>>>

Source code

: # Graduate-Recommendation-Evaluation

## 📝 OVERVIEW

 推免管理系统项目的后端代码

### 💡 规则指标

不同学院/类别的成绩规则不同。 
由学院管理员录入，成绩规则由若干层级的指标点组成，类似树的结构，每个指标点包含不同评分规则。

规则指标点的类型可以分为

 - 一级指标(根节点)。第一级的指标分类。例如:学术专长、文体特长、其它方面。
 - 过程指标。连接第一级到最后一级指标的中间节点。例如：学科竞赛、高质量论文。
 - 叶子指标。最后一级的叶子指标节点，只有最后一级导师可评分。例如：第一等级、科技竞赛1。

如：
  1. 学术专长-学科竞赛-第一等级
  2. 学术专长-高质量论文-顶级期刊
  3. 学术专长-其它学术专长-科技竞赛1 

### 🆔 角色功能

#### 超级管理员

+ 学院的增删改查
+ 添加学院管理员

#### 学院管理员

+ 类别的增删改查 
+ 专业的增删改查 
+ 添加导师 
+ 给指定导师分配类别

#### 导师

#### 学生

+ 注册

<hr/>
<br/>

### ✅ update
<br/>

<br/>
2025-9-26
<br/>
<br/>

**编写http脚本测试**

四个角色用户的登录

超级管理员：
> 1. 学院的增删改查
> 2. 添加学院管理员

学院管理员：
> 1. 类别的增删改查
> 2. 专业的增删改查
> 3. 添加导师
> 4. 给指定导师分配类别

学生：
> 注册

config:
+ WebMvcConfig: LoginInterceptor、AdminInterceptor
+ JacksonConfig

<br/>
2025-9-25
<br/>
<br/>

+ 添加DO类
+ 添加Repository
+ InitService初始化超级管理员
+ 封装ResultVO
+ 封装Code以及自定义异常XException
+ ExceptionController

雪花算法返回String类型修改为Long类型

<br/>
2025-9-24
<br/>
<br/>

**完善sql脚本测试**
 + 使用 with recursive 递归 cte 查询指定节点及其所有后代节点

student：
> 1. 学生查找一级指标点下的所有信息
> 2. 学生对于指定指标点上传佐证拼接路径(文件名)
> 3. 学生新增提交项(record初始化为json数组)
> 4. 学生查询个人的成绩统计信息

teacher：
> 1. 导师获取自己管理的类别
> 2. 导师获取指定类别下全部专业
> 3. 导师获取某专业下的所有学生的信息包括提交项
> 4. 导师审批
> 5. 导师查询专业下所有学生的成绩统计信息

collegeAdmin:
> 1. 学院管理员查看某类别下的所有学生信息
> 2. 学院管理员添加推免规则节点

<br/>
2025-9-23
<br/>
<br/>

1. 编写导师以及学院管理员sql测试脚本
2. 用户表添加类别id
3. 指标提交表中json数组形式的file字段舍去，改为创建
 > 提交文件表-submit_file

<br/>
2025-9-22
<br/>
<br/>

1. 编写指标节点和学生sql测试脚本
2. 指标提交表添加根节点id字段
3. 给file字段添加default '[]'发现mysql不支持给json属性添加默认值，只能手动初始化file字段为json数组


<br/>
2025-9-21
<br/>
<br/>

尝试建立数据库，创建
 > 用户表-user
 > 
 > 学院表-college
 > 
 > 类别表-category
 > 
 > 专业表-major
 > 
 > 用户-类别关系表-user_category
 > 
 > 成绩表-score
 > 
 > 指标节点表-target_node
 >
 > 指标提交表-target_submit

<<<

WHAT IS EXPECTED
Set down every record once more, exactly as written.

WRITTEN SOLUTION
Source code

: # Graduate-Recommendation-Evaluation

## 📝 OVERVIEW

 推免管理系统项目的后端代码

### 💡 规则指标

不同学院/类别的成绩规则不同。 
由学院管理员录入，成绩规则由若干层级的指标点组成，类似树的结构，每个指标点包含不同评分规则。

规则指标点的类型可以分为

 - 一级指标(根节点)。第一级的指标分类。例如:学术专长、文体特长、其它方面。
 - 过程指标。连接第一级到最后一级指标的中间节点。例如：学科竞赛、高质量论文。
 - 叶子指标。最后一级的叶子指标节点，只有最后一级导师可评分。例如：第一等级、科技竞赛1。

如：
  1. 学术专长-学科竞赛-第一等级
  2. 学术专长-高质量论文-顶级期刊
  3. 学术专长-其它学术专长-科技竞赛1 

### 🆔 角色功能

#### 超级管理员

+ 学院的增删改查
+ 添加学院管理员

#### 学院管理员

+ 类别的增删改查 
+ 专业的增删改查 
+ 添加导师 
+ 给指定导师分配类别

#### 导师

#### 学生

+ 注册

<hr/>
<br/>

### ✅ update
<br/>

<br/>
2025-9-26
<br/>
<br/>

**编写http脚本测试**

四个角色用户的登录

超级管理员：
> 1. 学院的增删改查
> 2. 添加学院管理员

学院管理员：
> 1. 类别的增删改查
> 2. 专业的增删改查
> 3. 添加导师
> 4. 给指定导师分配类别

学生：
> 注册

config:
+ WebMvcConfig: LoginInterceptor、AdminInterceptor
+ JacksonConfig

<br/>
2025-9-25
<br/>
<br/>

+ 添加DO类
+ 添加Repository
+ InitService初始化超级管理员
+ 封装ResultVO
+ 封装Code以及自定义异常XException
+ ExceptionController

雪花算法返回String类型修改为Long类型

<br/>
2025-9-24
<br/>
<br/>

**完善sql脚本测试**
 + 使用 with recursive 递归 cte 查询指定节点及其所有后代节点

student：
> 1. 学生查找一级指标点下的所有信息
> 2. 学生对于指定指标点上传佐证拼接路径(文件名)
> 3. 学生新增提交项(record初始化为json数组)
> 4. 学生查询个人的成绩统计信息

teacher：
> 1. 导师获取自己管理的类别
> 2. 导师获取指定类别下全部专业
> 3. 导师获取某专业下的所有学生的信息包括提交项
> 4. 导师审批
> 5. 导师查询专业下所有学生的成绩统计信息

collegeAdmin:
> 1. 学院管理员查看某类别下的所有学生信息
> 2. 学院管理员添加推免规则节点

<br/>
2025-9-23
<br/>
<br/>

1. 编写导师以及学院管理员sql测试脚本
2. 用户表添加类别id
3. 指标提交表中json数组形式的file字段舍去，改为创建
 > 提交文件表-submit_file

<br/>
2025-9-22
<br/>
<br/>

1. 编写指标节点和学生sql测试脚本
2. 指标提交表添加根节点id字段
3. 给file字段添加default '[]'发现mysql不支持给json属性添加默认值，只能手动初始化file字段为json数组


<br/>
2025-9-21
<br/>
<br/>

尝试建立数据库，创建
 > 用户表-user
 > 
 > 学院表-college
 > 
 > 类别表-category
 > 
 > 专业表-major
 > 
 > 用户-类别关系表-user_category
 > 
 > 成绩表-score
 > 
 > 指标节点表-target_node
 >
 > 指标提交表-target_submit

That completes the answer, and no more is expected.